La escuela mahayana suele definirse a sí misma como “la vía mayor” y clasifica a la escuela teravada, no sin cierto desdén, como “la vía menor”, pues ésta última carece de la compleja metafísica que exhibe la primera, poblada de bodisatvas y complejos mandalas, elaboraciones posteriores que pretendieron ser una versión más perfecta y depurada del mensaje inicial del Buda. Sin embargo, esa austera simplicidad del teravada tiene un encanto particular y permite un acercamiento inicial más directo a las enseñanzas de las cuatro verdades fundamentales que Sidartha Gautama comprendiera, una madrugada, bajo aquel famoso árbol de Bodhi, tras siete años de intensa meditación.
La enseñanza radicalmente nueva del Buda consistió en el énfasis que puso en el ejercicio racional del individuo para comprender estas verdades que pueden llevar a todo ser humano, sin importar su casta, a la cesación de todo sufrimiento que es el Nirvana. Su mensaje es en apariencia sencillo, pero su consecución puede constar una vida entera: entender que el mundo sensible no es más que una ilusión y que sólo nuestro afán por aferrarnos a eso que creemos cierto genera y perpetúa nuestro sufrimiento, que existe la posibilidad de un distanciamiento y como éste puede llevarse a cabo por medio de la purificación de los deseos y de la superación de la comprensión del mundo por medio de conceptos.
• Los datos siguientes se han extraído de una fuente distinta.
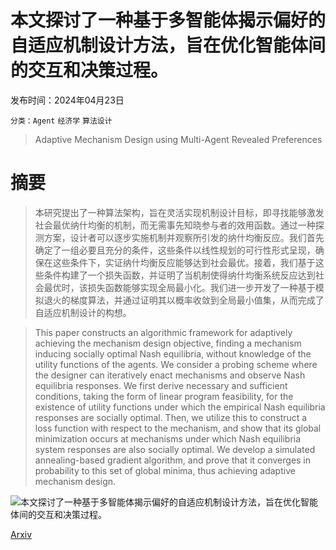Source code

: # 本文探讨了一种基于多智能体揭示偏好的自适应机制设计方法，旨在优化智能体间的交互和决策过程。

发布时间：2024年04月23日

`分类：Agent` `经济学` `算法设计`

> Adaptive Mechanism Design using Multi-Agent Revealed Preferences

# 摘要

> 本研究提出了一种算法架构，旨在灵活实现机制设计目标，即寻找能够激发社会最优纳什均衡的机制，而无需事先知晓参与者的效用函数。通过一种探测方案，设计者可以逐步实施机制并观察所引发的纳什均衡反应。我们首先确定了一组必要且充分的条件，这些条件以线性规划的可行性形式呈现，确保在这些条件下，实证纳什均衡反应能够达到社会最优。接着，我们基于这些条件构建了一个损失函数，并证明了当机制使得纳什均衡系统反应达到社会最优时，该损失函数能够实现全局最小化。我们进一步开发了一种基于模拟退火的梯度算法，并通过证明其以概率收敛到全局最小值集，从而完成了自适应机制设计的构想。

> This paper constructs an algorithmic framework for adaptively achieving the mechanism design objective, finding a mechanism inducing socially optimal Nash equilibria, without knowledge of the utility functions of the agents. We consider a probing scheme where the designer can iteratively enact mechanisms and observe Nash equilibria responses. We first derive necessary and sufficient conditions, taking the form of linear program feasibility, for the existence of utility functions under which the empirical Nash equilibria responses are socially optimal. Then, we utilize this to construct a loss function with respect to the mechanism, and show that its global minimization occurs at mechanisms under which Nash equilibria system responses are also socially optimal. We develop a simulated annealing-based gradient algorithm, and prove that it converges in probability to this set of global minima, thus achieving adaptive mechanism design.

![本文探讨了一种基于多智能体揭示偏好的自适应机制设计方法，旨在优化智能体间的交互和决策过程。](../../..//opt/data/Projects/HuggingArxiv/paper_images/2404.15391/x1.png)

[Arxiv](https://arxiv.org/abs/2404.15391)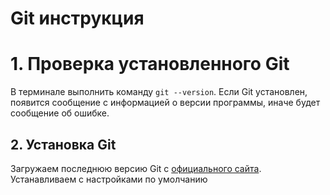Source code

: # Git инструкция
# 1. Проверка установленного Git
В терминале выполнить команду `git --version`. 
Если Git установлен, появится сообщение с информацией о версии программы, иначе будет сообщение об ошибке.

## 2. Установка Git
Загружаем последнюю версию Git с  [официального сайта](https://git-scm.com/downloads).
Устанавливаем с настройками по умолчанию
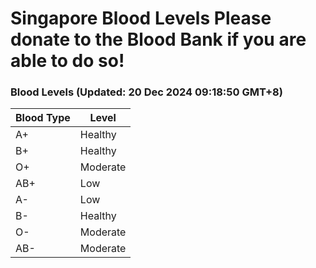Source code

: Singapore Blood Levels
 Please donate to the Blood Bank if you are able to do so!
================================================================================================================================

### Blood Levels (Updated: 20 Dec 2024 09:18:50 GMT+8)
| Blood Type | Level     |
|------------|-----------|
| A+     | Healthy |
| B+     | Healthy |
| O+     | Moderate |
| AB+     | Low |
| A-     | Low |
| B-     | Healthy |
| O-     | Moderate |
| AB-     | Moderate |
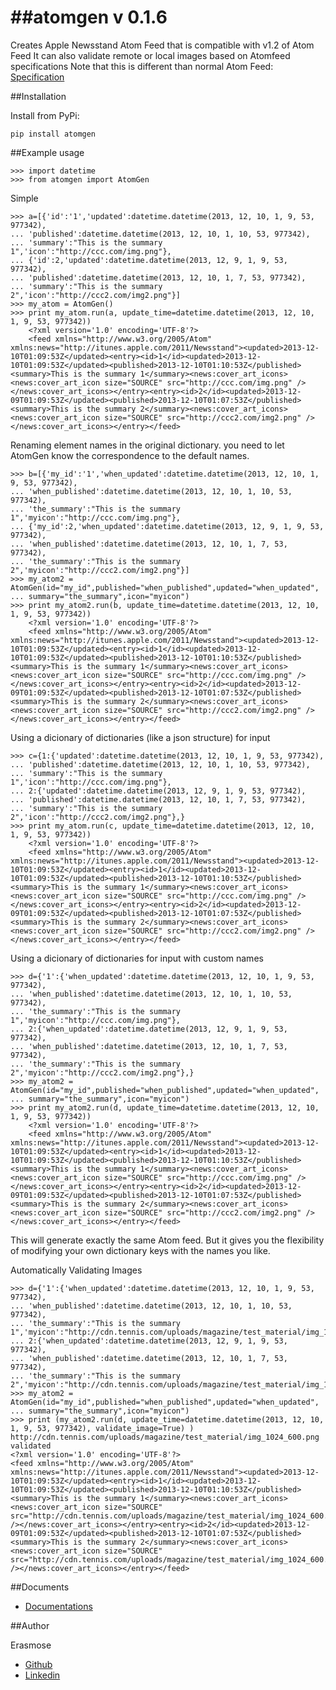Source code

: ##atomgen v 0.1.6
=======

Creates Apple Newsstand Atom Feed that is compatible with v1.2 of Atom Feed
It can also validate remote or local images based on Atomfeed specifications
Note that this is different than normal Atom Feed: [Specification](https://itunesconnect.apple.com/docs/NewsstandAtomFeedSpecification.pdf)

##Installation

Install from PyPi:

    pip install atomgen

##Example usage
    

    >>> import datetime
    >>> from atomgen import AtomGen


Simple

    >>> a=[{'id':'1','updated':datetime.datetime(2013, 12, 10, 1, 9, 53, 977342),
    ... 'published':datetime.datetime(2013, 12, 10, 1, 10, 53, 977342),
    ... 'summary':"This is the summary 1",'icon':"http://ccc.com/img.png"},
    ... {'id':2,'updated':datetime.datetime(2013, 12, 9, 1, 9, 53, 977342),
    ... 'published':datetime.datetime(2013, 12, 10, 1, 7, 53, 977342),
    ... 'summary':"This is the summary 2",'icon':"http://ccc2.com/img2.png"}]
    >>> my_atom = AtomGen()
    >>> print my_atom.run(a, update_time=datetime.datetime(2013, 12, 10, 1, 9, 53, 977342))
        <?xml version='1.0' encoding='UTF-8'?>
        <feed xmlns="http://www.w3.org/2005/Atom" xmlns:news="http://itunes.apple.com/2011/Newsstand"><updated>2013-12-10T01:09:53Z</updated><entry><id>1</id><updated>2013-12-10T01:09:53Z</updated><published>2013-12-10T01:10:53Z</published><summary>This is the summary 1</summary><news:cover_art_icons><news:cover_art_icon size="SOURCE" src="http://ccc.com/img.png" /></news:cover_art_icons></entry><entry><id>2</id><updated>2013-12-09T01:09:53Z</updated><published>2013-12-10T01:07:53Z</published><summary>This is the summary 2</summary><news:cover_art_icons><news:cover_art_icon size="SOURCE" src="http://ccc2.com/img2.png" /></news:cover_art_icons></entry></feed>

Renaming element names in the original dictionary. you need to let AtomGen know the correspondence to the default names.

    >>> b=[{'my_id':'1','when_updated':datetime.datetime(2013, 12, 10, 1, 9, 53, 977342),
    ... 'when_published':datetime.datetime(2013, 12, 10, 1, 10, 53, 977342),
    ... 'the_summary':"This is the summary 1",'myicon':"http://ccc.com/img.png"},
    ... {'my_id':2,'when_updated':datetime.datetime(2013, 12, 9, 1, 9, 53, 977342),
    ... 'when_published':datetime.datetime(2013, 12, 10, 1, 7, 53, 977342),
    ... 'the_summary':"This is the summary 2",'myicon':"http://ccc2.com/img2.png"}]
    >>> my_atom2 = AtomGen(id="my_id",published="when_published",updated="when_updated",
    ... summary="the_summary",icon="myicon")
    >>> print my_atom2.run(b, update_time=datetime.datetime(2013, 12, 10, 1, 9, 53, 977342))
        <?xml version='1.0' encoding='UTF-8'?>
        <feed xmlns="http://www.w3.org/2005/Atom" xmlns:news="http://itunes.apple.com/2011/Newsstand"><updated>2013-12-10T01:09:53Z</updated><entry><id>1</id><updated>2013-12-10T01:09:53Z</updated><published>2013-12-10T01:10:53Z</published><summary>This is the summary 1</summary><news:cover_art_icons><news:cover_art_icon size="SOURCE" src="http://ccc.com/img.png" /></news:cover_art_icons></entry><entry><id>2</id><updated>2013-12-09T01:09:53Z</updated><published>2013-12-10T01:07:53Z</published><summary>This is the summary 2</summary><news:cover_art_icons><news:cover_art_icon size="SOURCE" src="http://ccc2.com/img2.png" /></news:cover_art_icons></entry></feed>

Using a dicionary of dictionaries (like a json structure) for input

    >>> c={1:{'updated':datetime.datetime(2013, 12, 10, 1, 9, 53, 977342),
    ... 'published':datetime.datetime(2013, 12, 10, 1, 10, 53, 977342),
    ... 'summary':"This is the summary 1",'icon':"http://ccc.com/img.png"},
    ... 2:{'updated':datetime.datetime(2013, 12, 9, 1, 9, 53, 977342),
    ... 'published':datetime.datetime(2013, 12, 10, 1, 7, 53, 977342),
    ... 'summary':"This is the summary 2",'icon':"http://ccc2.com/img2.png"},}
    >>> print my_atom.run(c, update_time=datetime.datetime(2013, 12, 10, 1, 9, 53, 977342))
        <?xml version='1.0' encoding='UTF-8'?>
        <feed xmlns="http://www.w3.org/2005/Atom" xmlns:news="http://itunes.apple.com/2011/Newsstand"><updated>2013-12-10T01:09:53Z</updated><entry><id>1</id><updated>2013-12-10T01:09:53Z</updated><published>2013-12-10T01:10:53Z</published><summary>This is the summary 1</summary><news:cover_art_icons><news:cover_art_icon size="SOURCE" src="http://ccc.com/img.png" /></news:cover_art_icons></entry><entry><id>2</id><updated>2013-12-09T01:09:53Z</updated><published>2013-12-10T01:07:53Z</published><summary>This is the summary 2</summary><news:cover_art_icons><news:cover_art_icon size="SOURCE" src="http://ccc2.com/img2.png" /></news:cover_art_icons></entry></feed>

Using a dicionary of dictionaries for input with custom names

    >>> d={'1':{'when_updated':datetime.datetime(2013, 12, 10, 1, 9, 53, 977342),
    ... 'when_published':datetime.datetime(2013, 12, 10, 1, 10, 53, 977342),
    ... 'the_summary':"This is the summary 1",'myicon':"http://ccc.com/img.png"},
    ... 2:{'when_updated':datetime.datetime(2013, 12, 9, 1, 9, 53, 977342),
    ... 'when_published':datetime.datetime(2013, 12, 10, 1, 7, 53, 977342),
    ... 'the_summary':"This is the summary 2",'myicon':"http://ccc2.com/img2.png"},}
    >>> my_atom2 = AtomGen(id="my_id",published="when_published",updated="when_updated",
    ... summary="the_summary",icon="myicon")
    >>> print my_atom2.run(d, update_time=datetime.datetime(2013, 12, 10, 1, 9, 53, 977342))
        <?xml version='1.0' encoding='UTF-8'?>
        <feed xmlns="http://www.w3.org/2005/Atom" xmlns:news="http://itunes.apple.com/2011/Newsstand"><updated>2013-12-10T01:09:53Z</updated><entry><id>1</id><updated>2013-12-10T01:09:53Z</updated><published>2013-12-10T01:10:53Z</published><summary>This is the summary 1</summary><news:cover_art_icons><news:cover_art_icon size="SOURCE" src="http://ccc.com/img.png" /></news:cover_art_icons></entry><entry><id>2</id><updated>2013-12-09T01:09:53Z</updated><published>2013-12-10T01:07:53Z</published><summary>This is the summary 2</summary><news:cover_art_icons><news:cover_art_icon size="SOURCE" src="http://ccc2.com/img2.png" /></news:cover_art_icons></entry></feed>


This will generate exactly the same Atom feed. But it gives you the flexibility of modifying your own dictionary keys with the names you like.


Automatically Validating Images

    >>> d={'1':{'when_updated':datetime.datetime(2013, 12, 10, 1, 9, 53, 977342),
    ... 'when_published':datetime.datetime(2013, 12, 10, 1, 10, 53, 977342),
    ... 'the_summary':"This is the summary 1",'myicon':"http://cdn.tennis.com/uploads/magazine/test_material/img_1024_600.png"},
    ... 2:{'when_updated':datetime.datetime(2013, 12, 9, 1, 9, 53, 977342),
    ... 'when_published':datetime.datetime(2013, 12, 10, 1, 7, 53, 977342),
    ... 'the_summary':"This is the summary 2",'myicon':"http://cdn.tennis.com/uploads/magazine/test_material/img_1024_600.png"},}
    >>> my_atom2 = AtomGen(id="my_id",published="when_published",updated="when_updated",
    ... summary="the_summary",icon="myicon")
    >>> print (my_atom2.run(d, update_time=datetime.datetime(2013, 12, 10, 1, 9, 53, 977342), validate_image=True) )
    http://cdn.tennis.com/uploads/magazine/test_material/img_1024_600.png validated
    <?xml version='1.0' encoding='UTF-8'?>
    <feed xmlns="http://www.w3.org/2005/Atom" xmlns:news="http://itunes.apple.com/2011/Newsstand"><updated>2013-12-10T01:09:53Z</updated><entry><id>1</id><updated>2013-12-10T01:09:53Z</updated><published>2013-12-10T01:10:53Z</published><summary>This is the summary 1</summary><news:cover_art_icons><news:cover_art_icon size="SOURCE" src="http://cdn.tennis.com/uploads/magazine/test_material/img_1024_600.png" /></news:cover_art_icons></entry><entry><id>2</id><updated>2013-12-09T01:09:53Z</updated><published>2013-12-10T01:07:53Z</published><summary>This is the summary 2</summary><news:cover_art_icons><news:cover_art_icon size="SOURCE" src="http://cdn.tennis.com/uploads/magazine/test_material/img_1024_600.png" /></news:cover_art_icons></entry></feed>



##Documents

* [Documentations](http://atomgen.readthedocs.org/en/latest/)



##Author

Erasmose
* [Github](https://github.com/erasmose)
* [Linkedin](http://www.linkedin.com/in/sepehr)

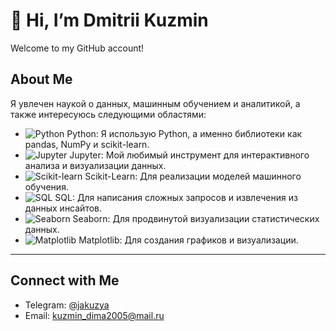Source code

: # 👋 Hi, I’m Dmitrii Kuzmin  
Welcome to my GitHub account!

## About Me  
Я увлечен наукой о данных, машинным обучением и аналитикой, а также интересуюсь следующими областями:

- ![Python](https://img.shields.io/badge/-Python-3776AB?style=flat-square&logo=python&logoColor=white) Python: Я использую Python, а именно библиотеки как pandas, NumPy и scikit-learn.  
- ![Jupyter](https://img.shields.io/badge/-Jupyter-F37626?style=flat-square&logo=jupyter&logoColor=white) Jupyter: Мой любимый инструмент для интерактивного анализа и визуализации данных.  
- ![Scikit-learn](https://img.shields.io/badge/-Scikit--Learn-F7931E?style=flat-square&logo=scikit-learn&logoColor=white) Scikit-Learn: Для реализации моделей машинного обучения.  
- ![SQL](https://img.shields.io/badge/-SQL-FF0000?style=flat-square&logo=mysql&logoColor=white) SQL: Для написания сложных запросов и извлечения из данных инсайтов.  
- ![Seaborn](https://img.shields.io/badge/-Seaborn-0099CC?style=flat-square&logo=seaborn&logoColor=white) Seaborn: Для продвинутой визуализации статистических данных.  
- ![Matplotlib](https://img.shields.io/badge/-Matplotlib-11557C?style=flat-square&logo=plotly&logoColor=white) Matplotlib: Для создания графиков и визуализации.  
---

## Connect with Me  

- Telegram: [@jakuzya](https://t.me/jakuzya)  
- Email: kuzmin_dima2005@mail.ru
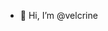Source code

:- 👋 Hi, I’m @velcrine

<!---
velcrine/velcrine is a ✨ special ✨ repository because its `README.md` (this file) appears on your GitHub profile.
You can click the Preview link to take a look at your changes.
--->
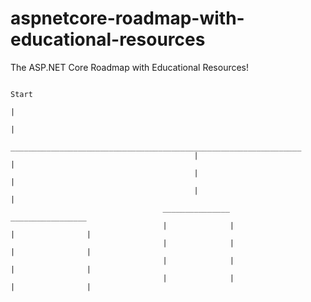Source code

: # aspnetcore-roadmap-with-educational-resources
The ASP.NET Core Roadmap with Educational Resources! 



                                                                          Start
                                                                            |
                                                                            |
                                             _________________________________________________________________
                                             |                                                                |
                                             |                                                                |
                                             |                                                                |
                                      _______________                                                 _________________ 
                                      |              |                                                |                |
                                      |              |                                                |                |
                                      |              |                                                |                |
                                      |              |                                                |                |
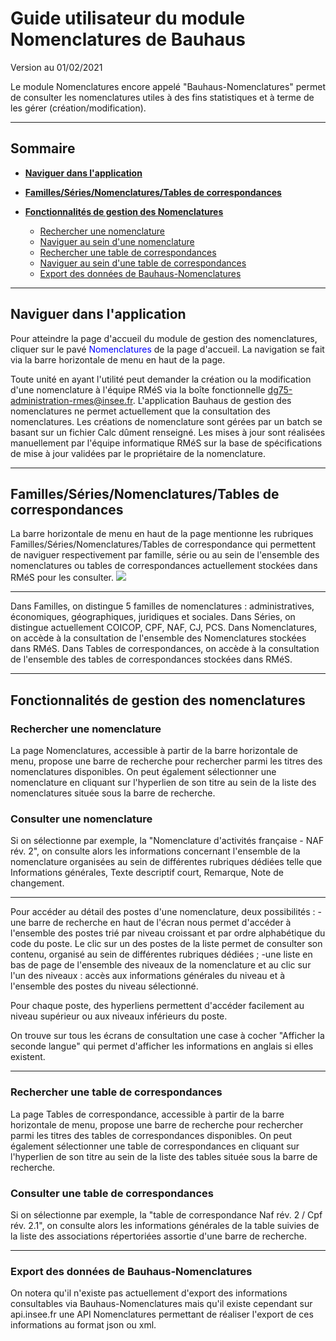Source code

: 
# Guide utilisateur du module Nomenclatures de Bauhaus
Version au 01/02/2021

Le module Nomenclatures encore appelé "Bauhaus-Nomenclatures" permet de consulter les nomenclatures utiles à des fins statistiques et à terme de les gérer (création/modification).

---

## Sommaire

- [**Naviguer dans l'application**](#naviguer)
- [**Familles/Séries/Nomenclatures/Tables de correspondances**](#Familles-series-nomenclatures)

- [**Fonctionnalités de gestion des Nomenclatures**](#fonctionnalites-nomenclatures)

  - [Rechercher une nomenclature](#rechercher-nomenclature)
  - [Naviguer au sein d'une nomenclature](#naviguer-nomenclature)
  - [Rechercher une table de correspondances](#rechercher-correspondance)
  - [Naviguer au sein d'une table de correspondances](#naviguer-correspondance)  
  - [Export des données de Bauhaus-Nomenclatures](#exporter)

---

## <a id="naviguer">Naviguer dans l'application</a>

Pour atteindre la page d'accueil du module de gestion des nomenclatures, cliquer sur le pavé <span style="color: blue">Nomenclatures</span> de la page d'accueil.
La navigation se fait via la barre horizontale de menu en haut de la page.

Toute unité en ayant l'utilité peut demander la création ou la modification d'une nomenclature à l'équipe RMéS via la boîte fonctionnelle dg75-administration-rmes@insee.fr. L'application Bauhaus de gestion des nomenclatures ne permet actuellement que la consultation des nomenclatures. Les créations de nomenclature sont gérées par un batch se basant sur un fichier Calc dûment renseigné. Les mises à jour sont réalisées manuellement par l'équipe informatique RMéS sur la base de spécifications de mise à jour validées par le propriétaire de la nomenclature. 

---
## <a id="Familles-series-nomenclatures">Familles/Séries/Nomenclatures/Tables de correspondances</a>
La barre horizontale de menu en haut de la page mentionne les rubriques Familles/Séries/Nomenclatures/Tables de correspondance qui permettent de naviguer respectivement par famille, série ou au sein de l'ensemble des nomenclatures ou tables de correspondances actuellement stockées dans RMéS pour les consulter.
![](images/barrehorizontale.png)

---

Dans Familles, on distingue 5 familles de nomenclatures : administratives, économiques, géographiques, juridiques et sociales. 
Dans Séries, on distingue actuellement COICOP, CPF, NAF, CJ, PCS.
Dans Nomenclatures, on accède à la consultation de l'ensemble des Nomenclatures stockées dans RMéS.
Dans Tables de correspondances, on accède à la consultation de l'ensemble des tables de correspondances stockées dans RMéS.

---

## <a id="fonctionnalites-nomenclatures">Fonctionnalités de gestion des nomenclatures</a>

### <a id="rechercher-nomenclature">Rechercher une nomenclature</a>

La page Nomenclatures, accessible à partir de la barre horizontale de menu, propose une barre de recherche pour rechercher parmi les titres des nomenclatures disponibles. On peut également sélectionner une nomenclature en cliquant sur l'hyperlien de son titre au sein de la liste des nomenclatures située sous la barre de recherche.



### <a id="consulter-nomenclature">Consulter une nomenclature</a>

Si on sélectionne par exemple, la "Nomenclature d'activités française - NAF rév. 2", on consulte alors les informations concernant l'ensemble de la nomenclature organisées au sein de différentes rubriques dédiées telle que Informations générales, Texte descriptif court, Remarque, Note de changement. 

---

Pour accéder au détail des postes d'une nomenclature, deux possibilités : 
-une barre de recherche en haut de l'écran nous permet d'accéder à l'ensemble des postes trié par niveau croissant et par ordre alphabétique du code du poste. Le clic sur un des postes de la liste permet de consulter son contenu, organisé au sein de différentes rubriques dédiées ;
-une liste en bas de page de l'ensemble des niveaux de la nomenclature et au clic sur l'un des niveaux : accès aux informations générales du niveau et à l'ensemble des postes du niveau sélectionné.

Pour chaque poste, des hyperliens permettent d'accéder facilement au niveau supérieur ou aux niveaux inférieurs du poste.

On trouve sur tous les écrans de consultation une case à cocher "Afficher la seconde langue" qui permet d'afficher les informations en anglais si elles existent.

---
### <a id="rechercher-correspondance">Rechercher une table de correspondances</a>

La page Tables de correspondance, accessible à partir de la barre horizontale de menu, propose une barre de recherche pour rechercher parmi les titres des tables de correspondances disponibles. On peut également sélectionner une table de correspondances en cliquant sur l'hyperlien de son titre au sein de la liste des tables située sous la barre de recherche.



### <a id="consulter-correspondance">Consulter une table de correspondances</a>
Si on sélectionne par exemple, la "table de correspondance Naf rév. 2 / Cpf rév. 2.1", on consulte alors les informations générales de la table suivies de la liste des associations répertoriées assortie d'une barre de recherche.

---

### <a id="export">Export des données de Bauhaus-Nomenclatures</a>


On notera qu'il n'existe pas actuellement d'export des informations consultables via Bauhaus-Nomenclatures mais qu'il existe cependant sur api.insee.fr une API Nomenclatures permettant de réaliser l'export de ces informations au format json ou xml.
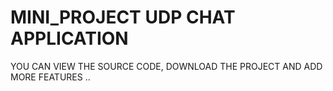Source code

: # MINI_PROJECT UDP CHAT APPLICATION
YOU CAN VIEW THE SOURCE CODE, DOWNLOAD THE PROJECT AND ADD MORE FEATURES ..
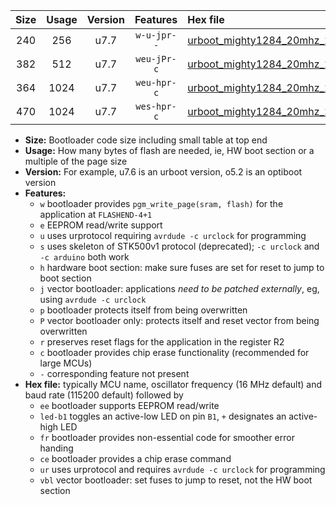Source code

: |Size|Usage|Version|Features|Hex file|
|:-:|:-:|:-:|:-:|:--|
|240|256|u7.7|`w-u-jpr--`|[urboot_mighty1284_20mhz_250000bps_led+b7_ur_vbl.hex](https://raw.githubusercontent.com/stefanrueger/urboot.hex/main/boards/mighty1284/fcpu_20mhz/250000_bps/urboot_mighty1284_20mhz_250000bps_led+b7_ur_vbl.hex)|
|382|512|u7.7|`weu-jPr-c`|[urboot_mighty1284_20mhz_250000bps_ee_led+b7_fr_ce_ur_vbl.hex](https://raw.githubusercontent.com/stefanrueger/urboot.hex/main/boards/mighty1284/fcpu_20mhz/250000_bps/urboot_mighty1284_20mhz_250000bps_ee_led+b7_fr_ce_ur_vbl.hex)|
|364|1024|u7.7|`weu-hpr-c`|[urboot_mighty1284_20mhz_250000bps_ee_led+b7_fr_ce_ur.hex](https://raw.githubusercontent.com/stefanrueger/urboot.hex/main/boards/mighty1284/fcpu_20mhz/250000_bps/urboot_mighty1284_20mhz_250000bps_ee_led+b7_fr_ce_ur.hex)|
|470|1024|u7.7|`wes-hpr-c`|[urboot_mighty1284_20mhz_250000bps_ee_led+b7_fr_ce.hex](https://raw.githubusercontent.com/stefanrueger/urboot.hex/main/boards/mighty1284/fcpu_20mhz/250000_bps/urboot_mighty1284_20mhz_250000bps_ee_led+b7_fr_ce.hex)|

- **Size:** Bootloader code size including small table at top end
- **Usage:** How many bytes of flash are needed, ie, HW boot section or a multiple of the page size
- **Version:** For example, u7.6 is an urboot version, o5.2 is an optiboot version
- **Features:**
  + `w` bootloader provides `pgm_write_page(sram, flash)` for the application at `FLASHEND-4+1`
  + `e` EEPROM read/write support
  + `u` uses urprotocol requiring `avrdude -c urclock` for programming
  + `s` uses skeleton of STK500v1 protocol (deprecated); `-c urclock` and `-c arduino` both work
  + `h` hardware boot section: make sure fuses are set for reset to jump to boot section
  + `j` vector bootloader: applications *need to be patched externally*, eg, using `avrdude -c urclock`
  + `p` bootloader protects itself from being overwritten
  + `P` vector bootloader only: protects itself and reset vector from being overwritten
  + `r` preserves reset flags for the application in the register R2
  + `c` bootloader provides chip erase functionality (recommended for large MCUs)
  + `-` corresponding feature not present
- **Hex file:** typically MCU name, oscillator frequency (16 MHz default) and baud rate (115200 default) followed by
  + `ee` bootloader supports EEPROM read/write
  + `led-b1` toggles an active-low LED on pin `B1`, `+` designates an active-high LED
  + `fr` bootloader provides non-essential code for smoother error handing
  + `ce` bootloader provides a chip erase command
  + `ur` uses urprotocol and requires `avrdude -c urclock` for programming
  + `vbl` vector bootloader: set fuses to jump to reset, not the HW boot section
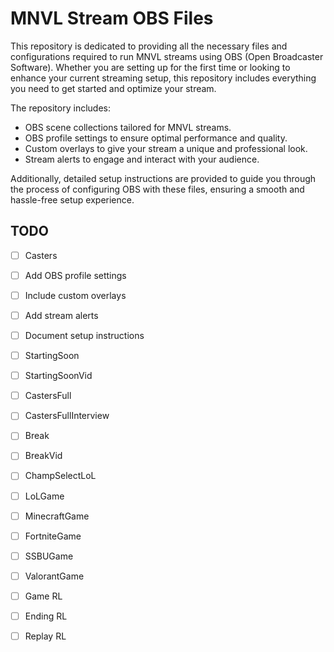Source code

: # MNVL Stream OBS Files

This repository is dedicated to providing all the necessary files and configurations required to run MNVL streams using OBS (Open Broadcaster Software). Whether you are setting up for the first time or looking to enhance your current streaming setup, this repository includes everything you need to get started and optimize your stream.

The repository includes:
- OBS scene collections tailored for MNVL streams.
- OBS profile settings to ensure optimal performance and quality.
- Custom overlays to give your stream a unique and professional look.
- Stream alerts to engage and interact with your audience.

Additionally, detailed setup instructions are provided to guide you through the process of configuring OBS with these files, ensuring a smooth and hassle-free setup experience.

## TODO

- [ ] Casters
- [ ] Add OBS profile settings
- [ ] Include custom overlays
- [ ] Add stream alerts
- [ ] Document setup instructions

- [ ]	StartingSoon	
- [ ]	StartingSoonVid	
- [ ]	CastersFull	
- [ ]	CastersFullInterview	
- [ ]	Break	
- [ ]	BreakVid	
- [ ]	ChampSelectLoL	
- [ ]	LoLGame	
- [ ]	MinecraftGame	
- [ ]	FortniteGame	
- [ ]	SSBUGame	
- [ ]	ValorantGame	
- [ ]	Game	RL
- [ ]	Ending	RL
- [ ]	Replay	RL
Dicho camino permite comprender la verdadera dinámica del cosmos y la cesación de aquello que ata al hombre al sufrimiento.
Pienso en esto mientras veo a los monjes vestidos en sus túnicas naranjas caminar frente a mí en silencio, conscientes de cada paso que dan, recordando siempre ese fin superior al que han dedicado sus vidas. Por más de dos mil quinientos años, monjes iguales a estos se han aferrado a sus tradiciones, rechazando cualquier idea de cambio con una tozudez ejemplar, empecinados en conservar la pureza de un mensaje que veía en la complejidad metafísica del hinduismo un impedimento para acceder a una prístina comprensión de lo divino, que creían en la necesidad de la no violencia, en el respeto a toda forma de vida, en la humildad y la pobreza como virtudes máximas. Pasa el tiempo y aquí siguen: sólo poseen un cuenco y una bata ajada; el universo entero les pertenece.